The DRAM blob can be generated in 0.1-0.3 seconds using 8 threads with hardware-accelerated AES and dual channel DDR3 or DDR4 memory. Dual channel DDR4 memory has enough bandwidth to support up to 16 mining threads.

MMU

The memory management unit (MMU) interfaces the CPU with the DRAM blob. The purpose of the MMU is to translate the random memory accesses generated by the random program into a DRAM-friendly access pattern, where memory reads are not bound by access latency. The MMU accepts a 32-bit address addr and outputs a 64-bit value from DRAM. The MMU splits the 4 GiB DRAM blob into 256-byte blocks. Data within one block is always read sequentially in 32 reads (32×8 bytes). When the current block has been consumed, reading jumps to a random block. The address of the next block is calculated 16 reads before the current block is exhausted to enable efficient prefetching. The MMU uses three internal registers:

  • m0 - Address of the next quadword to be read from memory (32-bit, 8-byte aligned).
  • m1 - Address of the next block to be read from memory (32-bit, 256-byte aligned).
  • mx - Random 32-bit counter that determines the address of the next block. After each read, the read address is mixed with the counter: mx ^= addr. When the 16th quadword of the current block is read (the value of the m0 register ends with 0x80), the value of the mx register is copied into register m1 and the last 8 bits of m1 are cleared.

When the value of the m1 register is changed, the memory location can be preloaded into CPU cache using the x86 PREFETCH instruction or ARM PRFM instruction. Implicit prefetch should ensure that sequentially accessed memory is already in the cache.

Scratchpad

The VM contains a 256 KiB scratchpad, which is accessed randomly both for reading and writing. The scratchpad is split into two segments (16 KiB and 240 KiB). 75% of accesses are into the first 16 KiB.

The scratchpad access pattern mimics the usual CPU cache structure. The first 16 KiB should be covered by the L1 cache, while the remaining accesses should hit the L2 cache. In some cases, the read address can be calculated in advance (see below), which should limit the impact of L1 cache misses.

Program

The actual program is stored in a 8 KiB ring buffer structure. Each program consists of 512 random 128-bit instructions. The ring buffer structure makes sure that the program forms a closed infinite loop.
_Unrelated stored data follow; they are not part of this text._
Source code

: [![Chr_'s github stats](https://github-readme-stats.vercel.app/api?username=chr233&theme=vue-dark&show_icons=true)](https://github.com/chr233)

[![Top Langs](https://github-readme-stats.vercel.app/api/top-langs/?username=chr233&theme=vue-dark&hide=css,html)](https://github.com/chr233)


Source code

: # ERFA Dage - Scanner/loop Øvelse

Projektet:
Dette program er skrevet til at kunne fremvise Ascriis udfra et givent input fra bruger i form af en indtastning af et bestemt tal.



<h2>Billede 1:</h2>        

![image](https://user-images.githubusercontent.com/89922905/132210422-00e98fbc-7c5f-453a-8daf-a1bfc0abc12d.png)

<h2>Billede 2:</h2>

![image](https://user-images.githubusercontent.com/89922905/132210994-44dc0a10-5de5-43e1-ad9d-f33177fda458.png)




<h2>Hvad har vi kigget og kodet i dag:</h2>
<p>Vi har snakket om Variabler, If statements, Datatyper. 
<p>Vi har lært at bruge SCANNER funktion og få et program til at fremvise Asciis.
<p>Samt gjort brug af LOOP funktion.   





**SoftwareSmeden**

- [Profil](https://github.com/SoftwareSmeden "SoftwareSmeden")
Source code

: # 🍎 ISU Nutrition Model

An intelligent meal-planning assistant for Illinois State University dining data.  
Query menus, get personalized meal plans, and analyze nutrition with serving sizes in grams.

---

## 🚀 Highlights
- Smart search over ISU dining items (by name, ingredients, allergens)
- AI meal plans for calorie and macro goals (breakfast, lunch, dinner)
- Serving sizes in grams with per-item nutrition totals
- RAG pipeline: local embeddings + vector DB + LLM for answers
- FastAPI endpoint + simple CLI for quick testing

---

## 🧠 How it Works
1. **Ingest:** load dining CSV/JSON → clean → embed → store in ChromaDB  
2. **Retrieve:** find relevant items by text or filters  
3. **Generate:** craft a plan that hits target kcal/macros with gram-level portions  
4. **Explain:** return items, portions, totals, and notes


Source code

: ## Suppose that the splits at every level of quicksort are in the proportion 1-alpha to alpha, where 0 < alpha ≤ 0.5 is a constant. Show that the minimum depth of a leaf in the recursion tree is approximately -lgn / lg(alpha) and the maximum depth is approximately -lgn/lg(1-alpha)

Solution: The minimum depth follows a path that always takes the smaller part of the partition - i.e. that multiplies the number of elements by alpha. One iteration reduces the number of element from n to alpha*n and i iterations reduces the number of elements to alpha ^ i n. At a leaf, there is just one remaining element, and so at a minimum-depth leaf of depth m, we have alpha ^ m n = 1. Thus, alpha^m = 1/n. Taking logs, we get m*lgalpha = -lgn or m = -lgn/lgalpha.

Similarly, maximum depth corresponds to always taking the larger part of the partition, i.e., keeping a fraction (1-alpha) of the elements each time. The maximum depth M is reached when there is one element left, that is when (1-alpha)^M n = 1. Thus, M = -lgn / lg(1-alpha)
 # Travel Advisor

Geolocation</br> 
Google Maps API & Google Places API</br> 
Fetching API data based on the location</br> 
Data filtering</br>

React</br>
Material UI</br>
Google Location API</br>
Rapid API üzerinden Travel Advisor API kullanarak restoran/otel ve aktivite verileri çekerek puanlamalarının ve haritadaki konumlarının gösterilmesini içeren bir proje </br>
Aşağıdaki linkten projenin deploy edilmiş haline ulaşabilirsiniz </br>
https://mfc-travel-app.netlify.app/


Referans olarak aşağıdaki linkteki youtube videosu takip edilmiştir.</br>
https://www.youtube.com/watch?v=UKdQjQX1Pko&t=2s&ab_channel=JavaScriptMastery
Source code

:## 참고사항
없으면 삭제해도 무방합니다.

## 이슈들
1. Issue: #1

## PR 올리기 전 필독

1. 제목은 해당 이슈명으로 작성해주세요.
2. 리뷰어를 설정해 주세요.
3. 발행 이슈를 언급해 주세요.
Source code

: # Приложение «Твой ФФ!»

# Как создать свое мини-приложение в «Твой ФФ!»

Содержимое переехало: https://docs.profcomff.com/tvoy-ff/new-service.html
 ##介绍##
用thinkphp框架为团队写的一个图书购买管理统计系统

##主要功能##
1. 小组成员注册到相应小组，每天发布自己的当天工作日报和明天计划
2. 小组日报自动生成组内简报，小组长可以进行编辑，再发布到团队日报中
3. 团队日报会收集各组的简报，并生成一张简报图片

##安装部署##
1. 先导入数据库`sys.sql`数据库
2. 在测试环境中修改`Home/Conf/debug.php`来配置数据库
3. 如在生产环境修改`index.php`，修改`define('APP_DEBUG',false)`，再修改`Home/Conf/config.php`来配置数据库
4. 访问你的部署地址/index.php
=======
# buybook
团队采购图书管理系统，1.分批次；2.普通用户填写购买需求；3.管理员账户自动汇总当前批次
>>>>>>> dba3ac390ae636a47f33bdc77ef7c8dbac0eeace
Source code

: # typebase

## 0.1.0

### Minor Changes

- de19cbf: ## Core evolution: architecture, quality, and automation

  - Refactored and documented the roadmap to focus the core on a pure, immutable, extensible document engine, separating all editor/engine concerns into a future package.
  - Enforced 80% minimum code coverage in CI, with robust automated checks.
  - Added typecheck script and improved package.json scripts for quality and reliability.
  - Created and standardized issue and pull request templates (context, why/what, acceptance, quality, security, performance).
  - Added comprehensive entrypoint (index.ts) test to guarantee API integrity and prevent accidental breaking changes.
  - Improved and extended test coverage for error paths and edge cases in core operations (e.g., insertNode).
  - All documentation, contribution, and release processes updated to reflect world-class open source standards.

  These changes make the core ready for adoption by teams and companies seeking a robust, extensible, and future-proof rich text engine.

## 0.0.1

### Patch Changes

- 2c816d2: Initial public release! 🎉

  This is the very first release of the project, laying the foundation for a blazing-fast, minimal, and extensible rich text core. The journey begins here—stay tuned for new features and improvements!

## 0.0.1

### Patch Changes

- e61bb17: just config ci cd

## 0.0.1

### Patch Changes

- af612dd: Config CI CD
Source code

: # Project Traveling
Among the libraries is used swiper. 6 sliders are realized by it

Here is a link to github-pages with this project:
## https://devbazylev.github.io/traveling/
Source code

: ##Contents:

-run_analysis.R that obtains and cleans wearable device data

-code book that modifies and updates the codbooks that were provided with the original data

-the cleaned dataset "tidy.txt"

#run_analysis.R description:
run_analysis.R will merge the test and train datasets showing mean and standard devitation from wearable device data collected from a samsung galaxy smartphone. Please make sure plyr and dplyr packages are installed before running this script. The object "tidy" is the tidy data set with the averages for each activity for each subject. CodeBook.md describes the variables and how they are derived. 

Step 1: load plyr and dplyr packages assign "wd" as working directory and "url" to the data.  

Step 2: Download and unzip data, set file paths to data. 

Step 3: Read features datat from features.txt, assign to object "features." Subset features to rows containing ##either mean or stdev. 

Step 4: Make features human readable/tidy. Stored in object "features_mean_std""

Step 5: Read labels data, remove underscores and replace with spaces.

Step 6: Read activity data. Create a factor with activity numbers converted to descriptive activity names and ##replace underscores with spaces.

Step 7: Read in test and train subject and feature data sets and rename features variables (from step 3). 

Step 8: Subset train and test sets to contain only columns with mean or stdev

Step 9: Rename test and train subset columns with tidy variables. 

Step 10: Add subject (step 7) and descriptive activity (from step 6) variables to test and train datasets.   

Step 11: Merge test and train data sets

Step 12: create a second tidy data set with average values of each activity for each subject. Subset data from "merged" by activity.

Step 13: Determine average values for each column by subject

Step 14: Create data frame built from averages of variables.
For high-performance mining, the program should be translated directly into machine code. The whole program should fit into the L1 instruction cache and hot execution paths should stay in the µOP cache that is used by newer x86 CPUs. This should limit the number of front-end stalls and keep the CPU busy most of the time.

Control unit

The control unit (CU) controls the execution of the program. It reads instructions from the program buffer and sends commands to the other units. The CU contains 3 internal registers:

  • pc - Address of the next instruction in the program buffer to be executed (64-bit, 8 byte aligned).
  • sp - Address of the top of the stack (64-bit, 8 byte aligned).
  • ic - Instruction counter contains the number of instructions to execute before terminating. The register is decremented after each instruction and the program execution stops when ic reaches 0.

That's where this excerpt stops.